● **Exercise prompt**: What lines below hold the string "that"? Copy them all.

BEGIN Information provided

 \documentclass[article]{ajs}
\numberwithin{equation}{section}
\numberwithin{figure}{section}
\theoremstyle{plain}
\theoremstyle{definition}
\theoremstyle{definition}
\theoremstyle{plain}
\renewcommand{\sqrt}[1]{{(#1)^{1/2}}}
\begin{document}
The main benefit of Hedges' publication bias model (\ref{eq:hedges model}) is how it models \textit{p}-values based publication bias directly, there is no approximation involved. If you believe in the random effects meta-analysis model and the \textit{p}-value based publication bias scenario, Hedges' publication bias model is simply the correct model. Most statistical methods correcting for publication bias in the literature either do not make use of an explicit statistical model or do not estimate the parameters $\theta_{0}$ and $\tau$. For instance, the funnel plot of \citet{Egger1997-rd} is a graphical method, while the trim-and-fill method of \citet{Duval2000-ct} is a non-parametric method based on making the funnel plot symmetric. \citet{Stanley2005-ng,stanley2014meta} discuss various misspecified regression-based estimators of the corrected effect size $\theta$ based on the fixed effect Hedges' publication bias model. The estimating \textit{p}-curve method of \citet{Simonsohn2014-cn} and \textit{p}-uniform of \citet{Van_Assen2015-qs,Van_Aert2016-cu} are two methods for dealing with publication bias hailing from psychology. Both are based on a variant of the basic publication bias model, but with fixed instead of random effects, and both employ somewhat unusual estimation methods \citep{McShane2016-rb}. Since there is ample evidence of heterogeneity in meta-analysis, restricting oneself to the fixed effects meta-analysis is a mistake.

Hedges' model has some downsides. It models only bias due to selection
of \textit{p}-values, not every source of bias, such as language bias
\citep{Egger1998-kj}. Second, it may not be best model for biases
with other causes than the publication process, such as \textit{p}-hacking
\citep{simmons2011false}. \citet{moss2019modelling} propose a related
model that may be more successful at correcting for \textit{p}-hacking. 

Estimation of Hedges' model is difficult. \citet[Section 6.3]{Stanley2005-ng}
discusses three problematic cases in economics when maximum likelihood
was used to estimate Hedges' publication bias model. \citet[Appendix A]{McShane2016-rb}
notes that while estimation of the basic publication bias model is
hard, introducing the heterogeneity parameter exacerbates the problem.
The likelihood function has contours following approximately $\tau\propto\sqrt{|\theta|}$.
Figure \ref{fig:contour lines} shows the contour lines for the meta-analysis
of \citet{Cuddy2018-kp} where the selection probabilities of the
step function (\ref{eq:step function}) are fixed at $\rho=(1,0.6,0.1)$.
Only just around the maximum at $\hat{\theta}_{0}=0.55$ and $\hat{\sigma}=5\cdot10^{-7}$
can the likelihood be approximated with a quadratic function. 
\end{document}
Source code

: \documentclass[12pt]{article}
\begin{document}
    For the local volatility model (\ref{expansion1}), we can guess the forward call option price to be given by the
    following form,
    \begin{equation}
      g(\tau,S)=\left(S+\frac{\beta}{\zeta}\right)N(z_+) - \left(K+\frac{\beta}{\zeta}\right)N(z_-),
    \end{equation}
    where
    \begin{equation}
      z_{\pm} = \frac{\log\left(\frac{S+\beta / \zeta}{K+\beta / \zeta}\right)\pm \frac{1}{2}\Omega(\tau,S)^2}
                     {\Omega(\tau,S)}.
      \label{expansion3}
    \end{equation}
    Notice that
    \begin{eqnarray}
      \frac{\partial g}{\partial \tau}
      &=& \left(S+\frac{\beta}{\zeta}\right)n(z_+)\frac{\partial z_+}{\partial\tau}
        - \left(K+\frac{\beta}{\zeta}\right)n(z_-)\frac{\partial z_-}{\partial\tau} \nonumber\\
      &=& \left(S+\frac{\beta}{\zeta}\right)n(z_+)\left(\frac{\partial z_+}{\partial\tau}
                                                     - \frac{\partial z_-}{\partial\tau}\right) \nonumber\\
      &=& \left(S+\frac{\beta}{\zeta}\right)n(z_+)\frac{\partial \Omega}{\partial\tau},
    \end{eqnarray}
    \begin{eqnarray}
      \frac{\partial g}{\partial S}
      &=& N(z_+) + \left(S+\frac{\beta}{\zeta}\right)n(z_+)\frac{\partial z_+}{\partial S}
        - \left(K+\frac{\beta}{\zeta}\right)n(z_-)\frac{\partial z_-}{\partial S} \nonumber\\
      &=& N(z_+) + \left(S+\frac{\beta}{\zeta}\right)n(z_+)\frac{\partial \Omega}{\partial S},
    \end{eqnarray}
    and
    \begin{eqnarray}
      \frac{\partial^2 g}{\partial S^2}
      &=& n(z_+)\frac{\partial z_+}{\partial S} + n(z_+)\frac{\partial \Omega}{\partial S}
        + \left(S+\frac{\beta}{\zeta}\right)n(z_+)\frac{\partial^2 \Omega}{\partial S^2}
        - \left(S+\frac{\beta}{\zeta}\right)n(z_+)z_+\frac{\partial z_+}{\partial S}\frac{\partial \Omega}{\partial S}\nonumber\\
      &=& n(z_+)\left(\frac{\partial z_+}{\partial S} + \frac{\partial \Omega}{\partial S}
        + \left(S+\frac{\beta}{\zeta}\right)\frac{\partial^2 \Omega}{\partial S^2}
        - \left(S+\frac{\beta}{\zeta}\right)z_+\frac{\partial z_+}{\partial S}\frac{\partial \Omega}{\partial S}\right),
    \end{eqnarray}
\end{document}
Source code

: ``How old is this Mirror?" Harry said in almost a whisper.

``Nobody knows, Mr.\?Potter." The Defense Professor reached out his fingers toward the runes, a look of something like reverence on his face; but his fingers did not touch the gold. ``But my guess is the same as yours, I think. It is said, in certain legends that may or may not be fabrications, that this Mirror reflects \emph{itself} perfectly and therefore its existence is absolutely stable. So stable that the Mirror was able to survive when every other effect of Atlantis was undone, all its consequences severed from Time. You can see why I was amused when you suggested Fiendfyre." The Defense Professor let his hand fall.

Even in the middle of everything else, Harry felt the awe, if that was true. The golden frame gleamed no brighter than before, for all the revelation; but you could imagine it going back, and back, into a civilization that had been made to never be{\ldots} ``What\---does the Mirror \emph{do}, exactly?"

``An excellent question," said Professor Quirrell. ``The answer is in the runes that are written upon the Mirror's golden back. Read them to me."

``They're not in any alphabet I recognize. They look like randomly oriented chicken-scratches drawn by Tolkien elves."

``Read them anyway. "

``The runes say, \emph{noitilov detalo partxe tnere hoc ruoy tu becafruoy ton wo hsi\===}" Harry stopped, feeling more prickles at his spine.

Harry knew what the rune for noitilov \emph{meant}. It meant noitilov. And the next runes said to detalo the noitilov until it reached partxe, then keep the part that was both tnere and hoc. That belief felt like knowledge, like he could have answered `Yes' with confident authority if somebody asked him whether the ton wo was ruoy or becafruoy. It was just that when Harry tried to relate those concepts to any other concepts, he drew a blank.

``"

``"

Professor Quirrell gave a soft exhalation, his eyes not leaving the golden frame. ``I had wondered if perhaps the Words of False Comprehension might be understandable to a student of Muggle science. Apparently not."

END Information provided

● **Task result**:
model that may be more successful at correcting for \textit{p}-hacking. 
notes that while estimation of the basic publication bias model is
    Notice that
``Nobody knows, Mr.\?Potter." The Defense Professor reached out his fingers toward the runes, a look of something like reverence on his face; but his fingers did not touch the gold. ``But my guess is the same as yours, I think. It is said, in certain legends that may or may not be fabrications, that this Mirror reflects \emph{itself} perfectly and therefore its existence is absolutely stable. So stable that the Mirror was able to survive when every other effect of Atlantis was undone, all its consequences severed from Time. You can see why I was amused when you suggested Fiendfyre." The Defense Professor let his hand fall.
Even in the middle of everything else, Harry felt the awe, if that was true. The golden frame gleamed no brighter than before, for all the revelation; but you could imagine it going back, and back, into a civilization that had been made to never be{\ldots} ``What\---does the Mirror \emph{do}, exactly?"
``An excellent question," said Professor Quirrell. ``The answer is in the runes that are written upon the Mirror's golden back. Read them to me."
Harry knew what the rune for noitilov \emph{meant}. It meant noitilov. And the next runes said to detalo the noitilov until it reached partxe, then keep the part that was both tnere and hoc. That belief felt like knowledge, like he could have answered `Yes' with confident authority if somebody asked him whether the ton wo was ruoy or becafruoy. It was just that when Harry tried to relate those concepts to any other concepts, he drew a blank.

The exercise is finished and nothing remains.